The average increase in 1956 for those industries covered by the survey amounted to 7.9 cents an hour. The average salary paid all manufacturing employees has gone up more than 11 percent since welast had our wages adjusted. In this connection, it is significant to note that many of the employees covered by contract in industry are assured of another increase during the current year. On January 1, between 4 and 5 million workers were covered by agreements calling for increases during 1957.

Uncle Sam is not only derelict in his responsibility as an employer in terms of adequate wages, but Government discriminates against various categories of its employees.

I should like to preface my testimony in that connection by making the record crystal clear that we do not resent the higher wages paid certain civilian employee groups outside the letter-carrier service. We are not jealous, but we could be excused for sometimes being en

vious.

The point is, the present policy is to oppose wage increases for postal and classified employees, then put the same policy aside to allow increases for 600,000 or more per diem wage-board employees. The obvious inquiry would seem to be, "Do you favor placing postal employees under wage-board controls?"

Our organization submits that it will be time enough to take up that subject after the present compensation system is adjusted to meet current economic conditions; also, when a position comparable to the letter carrier is presented for determining a prevailing rate. I am prompted to this last observation, having in mind the futile search the Post Office Department made in 1955. I should also say the Post Office Department testified at that time to its own disenchantment. with the idea, due to the administrative problem which would be involved in applying the policy to more than 40,000 separate post offices. I should like to conclude my testimony by reading two editorials which sum up quite well the case of the postal employees' bid for a fair wage.

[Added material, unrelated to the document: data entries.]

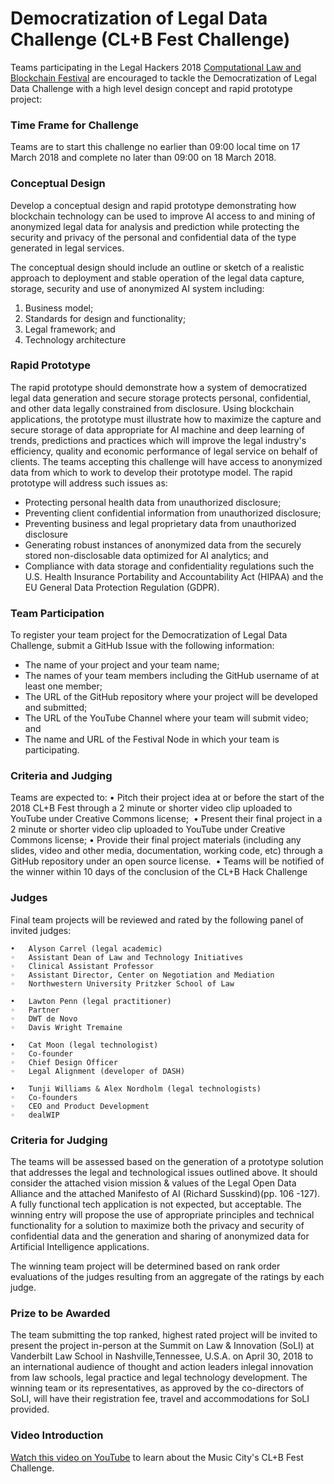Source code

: # Democratization of Legal Data Challenge (CL+B Fest Challenge)

Teams participating in the Legal Hackers 2018 [Computational Law and Blockchain Festival](https://legalhackers.org/clbfest2018) are encouraged to tackle the Democratization of Legal Data Challenge with a high level design concept and rapid prototype project:

### Time Frame for Challenge

Teams are to start this challenge no earlier than 09:00 local time on 17 March 2018 and complete no later than 09:00 on 18 March 2018.

### Conceptual Design

Develop a conceptual design and rapid prototype demonstrating how blockchain technology can be used to improve AI access to and mining of anonymized legal data for analysis and prediction while protecting the security and privacy of the personal and confidential data of the type generated in legal services.

The conceptual design should include an outline or sketch of a realistic approach to deployment and stable operation of the legal data capture, storage, security and use of anonymized AI system including:

1. Business model;
2. Standards for design and functionality;
3. Legal framework; and
4. Technology architecture

### Rapid Prototype

The rapid prototype should demonstrate how a system of democratized legal data generation and secure storage protects personal, confidential, and other data legally constrained from disclosure. Using blockchain applications, the prototype must illustrate how to maximize the capture and secure storage of data appropriate for AI machine and deep learning of trends, predictions and practices which will improve the legal industry's efficiency, quality and economic performance of legal service on behalf of clients. The teams accepting this challenge will have access to anonymized data from which to work to develop their prototype model. The rapid prototype will address such issues as:

- Protecting personal health data from unauthorized disclosure;
- Preventing client confidential information from unauthorized disclosure;
- Preventing business and legal proprietary data from unauthorized disclosure
- Generating robust instances of anonymized data from the securely stored non-disclosable data optimized for AI analytics; and
- Compliance with data storage and confidentiality regulations such the U.S. Health Insurance Portability and Accountability Act (HIPAA) and the EU General Data Protection Regulation (GDPR).

### Team Participation

To register your team project for the Democratization of Legal Data Challenge, submit a GitHub Issue with the following information:

- The name of your project and your team name;
- The names of your team members including the GitHub username of at least one member;
- The URL of the GitHub repository where your project will be developed and submitted;
- The URL of the YouTube Channel where your team will submit video; and
- The name and URL of the Festival Node in which your team is participating.

### Criteria and Judging

Teams are expected to:
	•	Pitch their project idea at or before the start of the 2018 CL+B Fest through a 2 minute or shorter video clip uploaded to YouTube under Creative Commons license; 
	•	Present their final project in a 2 minute or shorter video clip uploaded to YouTube under Creative Commons license;
	•	Provide their final project materials (including any slides, video and other media, documentation, working code, etc) through a GitHub repository under an open source license. 
	•	Teams will be notified of the winner within 10 days of the conclusion of the CL+B Hack Challenge 

### Judges

Final team projects will be reviewed and rated by the following panel of invited judges:

	•	Alyson Carrel (legal academic) 
	◦	Assistant Dean of Law and Technology Initiatives 
	◦	Clinical Assistant Professor 
	◦	Assistant Director, Center on Negotiation and Mediation 
	◦	Northwestern University Pritzker School of Law

	•	Lawton Penn (legal practitioner) 
	◦	Partner 
	◦	DWT de Novo 
	◦	Davis Wright Tremaine 
	
  	•	Cat Moon (legal technologist) 
	◦	Co-founder 
	◦	Chief Design Officer 
	◦	Legal Alignment (developer of DASH) 
	
  	•	Tunji Williams & Alex Nordholm (legal technologists) 
	◦	Co-founders  
	◦	CEO and Product Development 
	◦	dealWIP 

### Criteria for Judging

The teams will be assessed based on the generation of a prototype solution that addresses the legal and technological issues outlined above. It should consider the attached vision mission & values of the Legal Open Data Alliance and the attached Manifesto of AI (Richard Susskind)(pp. 106 -127). A fully functional tech application is not expected, but acceptable. The winning entry will propose the use of appropriate principles and technical functionality for a solution to maximize both the privacy and security of confidential data and the generation and sharing of anonymized data for Artificial Intelligence applications.

The winning team project will be determined based on rank order evaluations of the judges resulting from an aggregate of the ratings by each judge.

### Prize to be Awarded
The team submitting the top ranked, highest rated project will be invited to present the project in-person at the Summit on Law & Innovation (SoLI) at Vanderbilt Law School in Nashville,Tennessee, U.S.A. on April 30, 2018 to an international audience of thought and action leaders inlegal innovation from law schools, legal practice and legal technology development. The winning team or its representatives, as approved by the co-directors of SoLI, will have their registration fee, travel and accommodations for SoLI provided.

### Video Introduction

[Watch this video on YouTube](http://www.youtube.com/watch?v=p77zuekoWn4) to learn about the Music City's CL+B Fest Challenge.
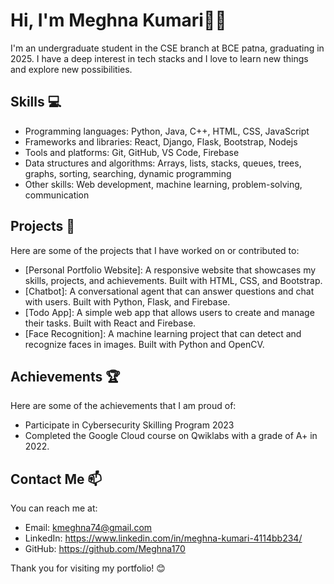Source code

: # Hi, I'm Meghna Kumari🙋‍♀️

I'm an undergraduate student in the CSE branch at BCE patna, graduating in 2025. I have a deep interest in tech stacks and I love to learn new things and explore new possibilities.

## Skills 💻

- Programming languages: Python, Java, C++, HTML, CSS, JavaScript
- Frameworks and libraries: React, Django, Flask, Bootstrap, Nodejs
- Tools and platforms: Git, GitHub, VS Code, Firebase
- Data structures and algorithms: Arrays, lists, stacks, queues, trees, graphs, sorting, searching, dynamic programming
- Other skills: Web development, machine learning, problem-solving, communication

## Projects 🚀

Here are some of the projects that I have worked on or contributed to:

- [Personal Portfolio Website]: A responsive website that showcases my skills, projects, and achievements. Built with HTML, CSS, and Bootstrap.
- [Chatbot]: A conversational agent that can answer questions and chat with users. Built with Python, Flask, and Firebase.
- [Todo App]: A simple web app that allows users to create and manage their tasks. Built with React and Firebase.
- [Face Recognition]: A machine learning project that can detect and recognize faces in images. Built with Python and OpenCV.

## Achievements 🏆

Here are some of the achievements that I am proud of:

- Participate in Cybersecurity Skilling Program 2023
- Completed the Google Cloud course on Qwiklabs with a grade of A+ in 2022.

## Contact Me 📫

You can reach me at:

- Email: kmeghna74@gmail.com
- LinkedIn: https://www.linkedin.com/in/meghna-kumari-4114bb234/
- GitHub: https://github.com/Meghna170

Thank you for visiting my portfolio! 😊
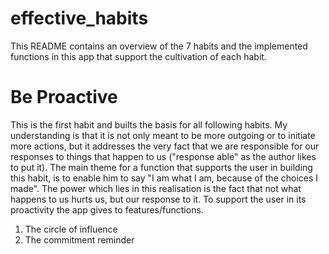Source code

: # effective_habits
This README contains an overview of the 7 habits and the implemented functions in this app that support the cultivation of each habit.

# Be Proactive
This is the first habit and builts the basis for all following habits. My understanding is that it is not only meant to be more outgoing or to initiate more actions, but it addresses the very fact that we are responsible for our responses to things that happen to us ("response able" as the author likes to put it). The main theme for a function that supports the user in building this habit, is to enable him to say "I am what I am, because of the choices I made". The power which lies in this realisation is the fact that not what happens to us hurts us, but our response to it. To support the user in its proactivity the app gives to features/functions.

1. The circle of influence
2. The commitment reminder

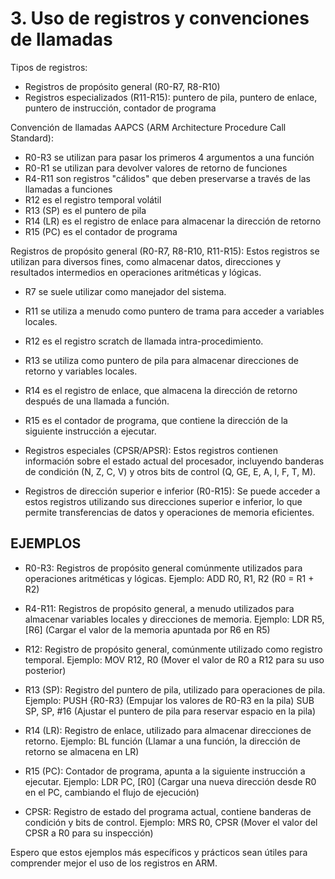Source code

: # 3. Uso de registros y convenciones de llamadas

Tipos de registros:
- Registros de propósito general (R0-R7, R8-R10)
- Registros especializados (R11-R15): puntero de pila, puntero de enlace, puntero de instrucción, contador de programa

Convención de llamadas AAPCS (ARM Architecture Procedure Call Standard):
- R0-R3 se utilizan para pasar los primeros 4 argumentos a una función
- R0-R1 se utilizan para devolver valores de retorno de funciones
- R4-R11 son registros "cálidos" que deben preservarse a través de las llamadas a funciones
- R12 es el registro temporal volátil
- R13 (SP) es el puntero de pila
- R14 (LR) es el registro de enlace para almacenar la dirección de retorno
- R15 (PC) es el contador de programa

Registros de propósito general (R0-R7, R8-R10, R11-R15):
Estos registros se utilizan para diversos fines, como almacenar datos, direcciones y resultados intermedios en operaciones aritméticas y lógicas.
- R7 se suele utilizar como manejador del sistema.
- R11 se utiliza a menudo como puntero de trama para acceder a variables locales.
- R12 es el registro scratch de llamada intra-procedimiento.
- R13 se utiliza como puntero de pila para almacenar direcciones de retorno y variables locales.
- R14 es el registro de enlace, que almacena la dirección de retorno después de una llamada a función.
- R15 es el contador de programa, que contiene la dirección de la siguiente instrucción a ejecutar.

- Registros especiales (CPSR/APSR):
Estos registros contienen información sobre el estado actual del procesador, incluyendo banderas de condición (N, Z, C, V) y otros bits de control (Q, GE, E, A, I, F, T, M).

- Registros de dirección superior e inferior (R0-R15):
Se puede acceder a estos registros utilizando sus direcciones superior e inferior, lo que permite transferencias de datos y operaciones de memoria eficientes.

## EJEMPLOS

- R0-R3: Registros de propósito general comúnmente utilizados para operaciones aritméticas y lógicas.
Ejemplo: ADD R0, R1, R2 (R0 = R1 + R2)

- R4-R11: Registros de propósito general, a menudo utilizados para almacenar variables locales y direcciones de memoria.
Ejemplo: LDR R5, [R6] (Cargar el valor de la memoria apuntada por R6 en R5)

- R12: Registro de propósito general, comúnmente utilizado como registro temporal.
Ejemplo: MOV R12, R0 (Mover el valor de R0 a R12 para su uso posterior)

- R13 (SP): Registro del puntero de pila, utilizado para operaciones de pila.
Ejemplo: PUSH {R0-R3} (Empujar los valores de R0-R3 en la pila)
         SUB SP, SP, #16 (Ajustar el puntero de pila para reservar espacio en la pila)

- R14 (LR): Registro de enlace, utilizado para almacenar direcciones de retorno.
Ejemplo: BL función (Llamar a una función, la dirección de retorno se almacena en LR)

- R15 (PC): Contador de programa, apunta a la siguiente instrucción a ejecutar.
Ejemplo: LDR PC, [R0] (Cargar una nueva dirección desde R0 en el PC, cambiando el flujo de ejecución)

- CPSR: Registro de estado del programa actual, contiene banderas de condición y bits de control.
Ejemplo: MRS R0, CPSR (Mover el valor del CPSR a R0 para su inspección)

Espero que estos ejemplos más específicos y prácticos sean útiles para comprender mejor el uso de los registros en ARM.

The first is from a recent issue of the Washington Post and Times Herald. The following are excerpts from the editorial:

With consumer prices still creeping steadily upward, this is not a time for "soft" wage settlements which tend to feed the inflationary spiral. But this does not mean that employees should not be reasonably protected from the diminution of their buying power, nor does it suggest that the Federal Government or any other large employer ought to ask one group of employees to man the gates against inflation alone.

The administration's announced determination to resist any move for a general pay increase for Federal classified and postal workers seems not to take into account some elementary considerations of justice and fair play, to say nothing of the requirements of a sound wage policy. Since the last basic salary increase for classified and postal employees 2 years ago, living costs have risen about 4 percent. Average manufacturing salaries have climbed more than 11 percent.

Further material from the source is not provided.